TASK TO COMPLETE: Look through the entries for the string "which" and copy every line where it shows up.

*** Opening DATA FOR REVIEW ***

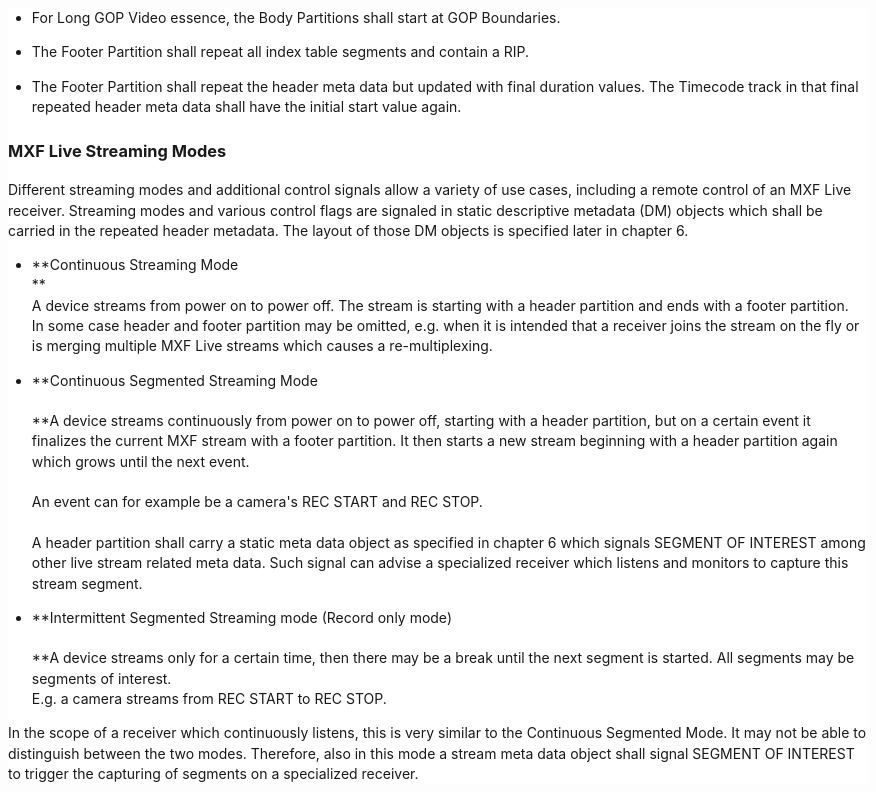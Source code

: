 -   For Long GOP Video essence, the Body Partitions shall start at GOP
    Boundaries.

-   The Footer Partition shall repeat all index table segments and
    contain a RIP.

-   The Footer Partition shall repeat the header meta data but updated
    with final duration values. The Timecode track in that final
    repeated header meta data shall have the initial start value again.

### MXF Live Streaming Modes

Different streaming modes and additional control signals allow a variety
of use cases, including a remote control of an MXF Live receiver.
Streaming modes and various control flags are signaled in static
descriptive metadata (DM) objects which shall be carried in the repeated
header metadata. The layout of those DM objects is specified later in
chapter 6.

-   **Continuous Streaming Mode\
    **\
    A device streams from power on to power off. The stream is starting
    with a header partition and ends with a footer partition.\
    In some case header and footer partition may be omitted, e.g. when
    it is intended that a receiver joins the stream on the fly or is
    merging multiple MXF Live streams which causes a re-multiplexing.

-   **Continuous Segmented Streaming Mode\
    \
    **A device streams continuously from power on to power off, starting
    with a header partition, but on a certain event it finalizes the
    current MXF stream with a footer partition. It then starts a new
    stream beginning with a header partition again which grows until the
    next event.\
    \
    An event can for example be a camera's REC START and REC STOP.\
    \
    A header partition shall carry a static meta data object as
    specified in chapter 6 which signals SEGMENT OF INTEREST among other
    live stream related meta data. Such signal can advise a specialized
    receiver which listens and monitors to capture this stream segment.

-   **Intermittent Segmented Streaming mode (Record only mode)\
    \
    **A device streams only for a certain time, then there may be a
    break until the next segment is started. All segments may be
    segments of interest.\
    E.g. a camera streams from REC START to REC STOP.

In the scope of a receiver which continuously listens, this is very
similar to the Continuous Segmented Mode. It may not be able to
distinguish between the two modes. Therefore, also in this mode a stream
meta data object shall signal SEGMENT OF INTEREST to trigger the
capturing of segments on a specialized receiver.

*** Closing DATA FOR REVIEW ***

SOLUTION:
descriptive metadata (DM) objects which shall be carried in the repeated
    merging multiple MXF Live streams which causes a re-multiplexing.
    stream beginning with a header partition again which grows until the
    specified in chapter 6 which signals SEGMENT OF INTEREST among other
    receiver which listens and monitors to capture this stream segment.
In the scope of a receiver which continuously listens, this is very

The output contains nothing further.